### [What you have to do]
Check each line of the data for "light" and select those that have it.

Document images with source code
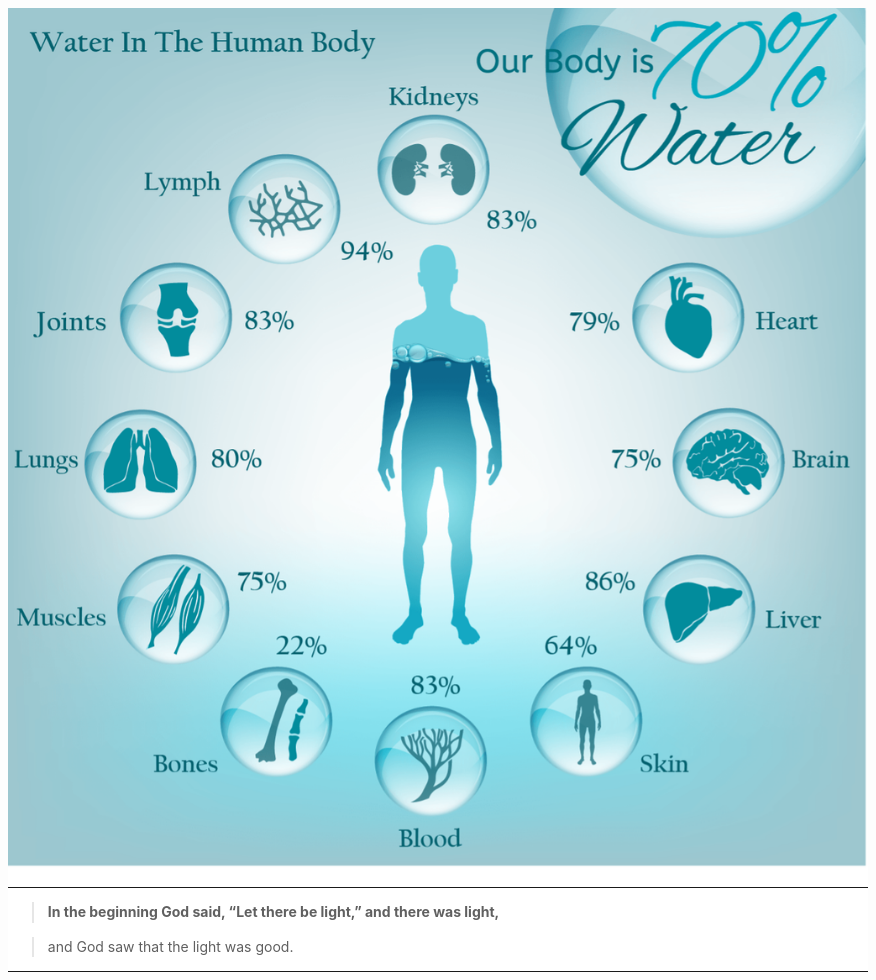 <img class="r-stretch" src="assets/water.png" />

---

<section data-background-image="assets/candle.jpg">

> **In the beginning God said, “Let there be light,” and there was light,**

> and God saw that the light was good.

---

### [Worked solution]
> **In the beginning God said, “Let there be light,” and there was light,**
> and God saw that the light was good.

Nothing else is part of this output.